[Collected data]
§

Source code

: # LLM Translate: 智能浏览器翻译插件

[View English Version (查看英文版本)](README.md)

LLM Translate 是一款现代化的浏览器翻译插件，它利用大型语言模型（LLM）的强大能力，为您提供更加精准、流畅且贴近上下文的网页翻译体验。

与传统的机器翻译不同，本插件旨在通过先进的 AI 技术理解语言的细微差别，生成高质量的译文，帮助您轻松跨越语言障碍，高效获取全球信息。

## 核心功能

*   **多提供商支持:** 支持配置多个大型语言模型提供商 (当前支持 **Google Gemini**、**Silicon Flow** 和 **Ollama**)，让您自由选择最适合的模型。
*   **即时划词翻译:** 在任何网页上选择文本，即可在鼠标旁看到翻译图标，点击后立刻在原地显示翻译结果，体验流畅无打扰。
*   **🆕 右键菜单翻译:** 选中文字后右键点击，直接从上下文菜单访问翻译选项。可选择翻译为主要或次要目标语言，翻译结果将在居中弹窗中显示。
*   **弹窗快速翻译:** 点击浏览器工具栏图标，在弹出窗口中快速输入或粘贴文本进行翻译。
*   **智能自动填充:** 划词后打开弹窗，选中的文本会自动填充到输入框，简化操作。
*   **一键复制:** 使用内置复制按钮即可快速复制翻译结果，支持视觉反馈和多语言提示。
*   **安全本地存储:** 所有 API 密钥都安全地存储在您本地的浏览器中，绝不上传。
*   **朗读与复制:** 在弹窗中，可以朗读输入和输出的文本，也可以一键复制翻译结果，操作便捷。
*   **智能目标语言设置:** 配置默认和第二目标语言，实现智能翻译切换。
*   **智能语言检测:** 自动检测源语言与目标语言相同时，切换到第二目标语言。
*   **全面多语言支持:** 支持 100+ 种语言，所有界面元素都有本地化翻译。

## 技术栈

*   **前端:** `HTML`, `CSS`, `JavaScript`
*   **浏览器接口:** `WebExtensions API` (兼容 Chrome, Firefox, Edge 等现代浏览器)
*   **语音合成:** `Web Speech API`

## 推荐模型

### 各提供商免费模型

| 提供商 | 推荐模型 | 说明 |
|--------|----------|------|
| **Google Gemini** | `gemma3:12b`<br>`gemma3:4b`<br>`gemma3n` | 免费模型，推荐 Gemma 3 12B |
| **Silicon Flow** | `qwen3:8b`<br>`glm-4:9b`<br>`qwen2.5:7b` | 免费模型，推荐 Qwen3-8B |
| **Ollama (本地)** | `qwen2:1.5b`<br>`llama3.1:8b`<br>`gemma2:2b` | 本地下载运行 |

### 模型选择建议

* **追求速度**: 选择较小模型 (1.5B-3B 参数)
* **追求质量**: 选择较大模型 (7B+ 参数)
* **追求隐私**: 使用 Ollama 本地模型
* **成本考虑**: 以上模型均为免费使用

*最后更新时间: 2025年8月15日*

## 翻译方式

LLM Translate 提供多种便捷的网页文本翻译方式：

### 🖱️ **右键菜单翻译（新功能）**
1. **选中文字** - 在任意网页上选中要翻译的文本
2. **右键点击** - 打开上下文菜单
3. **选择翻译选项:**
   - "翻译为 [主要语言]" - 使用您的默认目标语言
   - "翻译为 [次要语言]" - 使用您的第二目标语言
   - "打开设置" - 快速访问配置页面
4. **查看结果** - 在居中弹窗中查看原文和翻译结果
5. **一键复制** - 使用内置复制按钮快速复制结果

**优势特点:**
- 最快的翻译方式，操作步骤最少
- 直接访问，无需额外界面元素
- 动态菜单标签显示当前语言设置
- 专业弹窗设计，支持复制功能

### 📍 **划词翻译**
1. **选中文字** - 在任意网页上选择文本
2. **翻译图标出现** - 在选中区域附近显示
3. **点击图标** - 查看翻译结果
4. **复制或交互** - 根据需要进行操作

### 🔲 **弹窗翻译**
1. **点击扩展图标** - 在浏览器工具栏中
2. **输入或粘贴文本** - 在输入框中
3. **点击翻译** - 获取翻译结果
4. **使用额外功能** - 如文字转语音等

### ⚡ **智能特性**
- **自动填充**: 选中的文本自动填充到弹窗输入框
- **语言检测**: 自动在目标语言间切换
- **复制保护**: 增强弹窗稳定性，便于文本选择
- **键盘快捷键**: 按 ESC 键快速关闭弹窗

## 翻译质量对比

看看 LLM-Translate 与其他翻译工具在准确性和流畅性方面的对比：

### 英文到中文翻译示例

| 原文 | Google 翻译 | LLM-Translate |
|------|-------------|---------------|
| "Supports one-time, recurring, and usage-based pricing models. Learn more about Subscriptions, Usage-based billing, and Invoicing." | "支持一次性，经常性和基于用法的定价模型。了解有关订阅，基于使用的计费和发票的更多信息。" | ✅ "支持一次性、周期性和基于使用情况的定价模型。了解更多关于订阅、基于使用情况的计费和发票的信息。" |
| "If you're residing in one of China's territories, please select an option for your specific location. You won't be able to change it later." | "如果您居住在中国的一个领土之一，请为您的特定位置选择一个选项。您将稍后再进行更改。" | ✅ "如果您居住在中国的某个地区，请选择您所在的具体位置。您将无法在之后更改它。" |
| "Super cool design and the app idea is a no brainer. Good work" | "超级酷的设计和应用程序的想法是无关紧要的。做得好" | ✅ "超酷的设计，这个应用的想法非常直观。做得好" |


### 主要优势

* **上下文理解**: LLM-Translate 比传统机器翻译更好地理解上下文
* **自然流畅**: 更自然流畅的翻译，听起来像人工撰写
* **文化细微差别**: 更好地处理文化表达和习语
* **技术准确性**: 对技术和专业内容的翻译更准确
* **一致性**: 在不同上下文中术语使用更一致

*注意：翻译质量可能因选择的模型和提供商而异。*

§

__Task directions__.
A bare number is expected: how many lines above contain the word "Silicon"?

__Answer section__.
2